Material provided below:

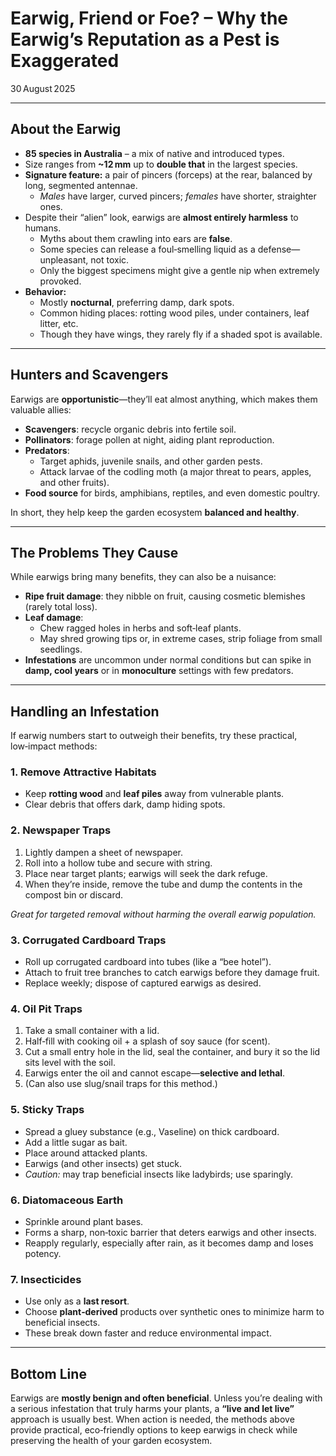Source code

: # Earwig, Friend or Foe? – Why the Earwig’s Reputation as a Pest is Exaggerated  

30 August 2025  

---

## About the Earwig  

- **85 species in Australia** – a mix of native and introduced types.  
- Size ranges from **~12 mm** up to **double that** in the largest species.  
- **Signature feature:** a pair of pincers (forceps) at the rear, balanced by long, segmented antennae.  
  - *Males* have larger, curved pincers; *females* have shorter, straighter ones.  
- Despite their “alien” look, earwigs are **almost entirely harmless** to humans.  
  - Myths about them crawling into ears are **false**.  
  - Some species can release a foul‑smelling liquid as a defense—unpleasant, not toxic.  
  - Only the biggest specimens might give a gentle nip when extremely provoked.  
- **Behavior:**  
  - Mostly **nocturnal**, preferring damp, dark spots.  
  - Common hiding places: rotting wood piles, under containers, leaf litter, etc.  
  - Though they have wings, they rarely fly if a shaded spot is available.

---

## Hunters and Scavengers  

Earwigs are **opportunistic**—they’ll eat almost anything, which makes them valuable allies:

- **Scavengers**: recycle organic debris into fertile soil.  
- **Pollinators**: forage pollen at night, aiding plant reproduction.  
- **Predators**:  
  - Target aphids, juvenile snails, and other garden pests.  
  - Attack larvae of the codling moth (a major threat to pears, apples, and other fruits).  
- **Food source** for birds, amphibians, reptiles, and even domestic poultry.  

In short, they help keep the garden ecosystem **balanced and healthy**.

---

## The Problems They Cause  

While earwigs bring many benefits, they can also be a nuisance:

- **Ripe fruit damage**: they nibble on fruit, causing cosmetic blemishes (rarely total loss).  
- **Leaf damage**:  
  - Chew ragged holes in herbs and soft‑leaf plants.  
  - May shred growing tips or, in extreme cases, strip foliage from small seedlings.  
- **Infestations** are uncommon under normal conditions but can spike in **damp, cool years** or in **monoculture** settings with few predators.

---

## Handling an Infestation  

If earwig numbers start to outweigh their benefits, try these practical, low‑impact methods:

### 1. Remove Attractive Habitats  

- Keep **rotting wood** and **leaf piles** away from vulnerable plants.  
- Clear debris that offers dark, damp hiding spots.

### 2. Newspaper Traps  

1. Lightly dampen a sheet of newspaper.  
2. Roll into a hollow tube and secure with string.  
3. Place near target plants; earwigs will seek the dark refuge.  
4. When they’re inside, remove the tube and dump the contents in the compost bin or discard.

*Great for targeted removal without harming the overall earwig population.*

### 3. Corrugated Cardboard Traps  

- Roll up corrugated cardboard into tubes (like a “bee hotel”).  
- Attach to fruit tree branches to catch earwigs before they damage fruit.  
- Replace weekly; dispose of captured earwigs as desired.

### 4. Oil Pit Traps  

1. Take a small container with a lid.  
2. Half‑fill with cooking oil + a splash of soy sauce (for scent).  
3. Cut a small entry hole in the lid, seal the container, and bury it so the lid sits level with the soil.  
4. Earwigs enter the oil and cannot escape—**selective and lethal**.  
5. (Can also use slug/snail traps for this method.)

### 5. Sticky Traps  

- Spread a gluey substance (e.g., Vaseline) on thick cardboard.  
- Add a little sugar as bait.  
- Place around attacked plants.  
- Earwigs (and other insects) get stuck.  
- *Caution:* may trap beneficial insects like ladybirds; use sparingly.

### 6. Diatomaceous Earth  

- Sprinkle around plant bases.  
- Forms a sharp, non‑toxic barrier that deters earwigs and other insects.  
- Reapply regularly, especially after rain, as it becomes damp and loses potency.

### 7. Insecticides  

- Use only as a **last resort**.  
- Choose **plant‑derived** products over synthetic ones to minimize harm to beneficial insects.  
- These break down faster and reduce environmental impact.

---

## Bottom Line  

Earwigs are **mostly benign and often beneficial**. Unless you’re dealing with a serious infestation that truly harms your plants, a **“live and let live”** approach is usually best. When action is needed, the methods above provide practical, eco‑friendly options to keep earwigs in check while preserving the health of your garden ecosystem.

End of Material provided.

• **Assignment**
Look above for the line with "- These break", then copy it and each later line exactly, stopping at the last line of the records.

• **Result of the task**
- These break down faster and reduce environmental impact.

---

## Bottom Line  

Earwigs are **mostly benign and often beneficial**. Unless you’re dealing with a serious infestation that truly harms your plants, a **“live and let live”** approach is usually best. When action is needed, the methods above provide practical, eco‑friendly options to keep earwigs in check while preserving the health of your garden ecosystem.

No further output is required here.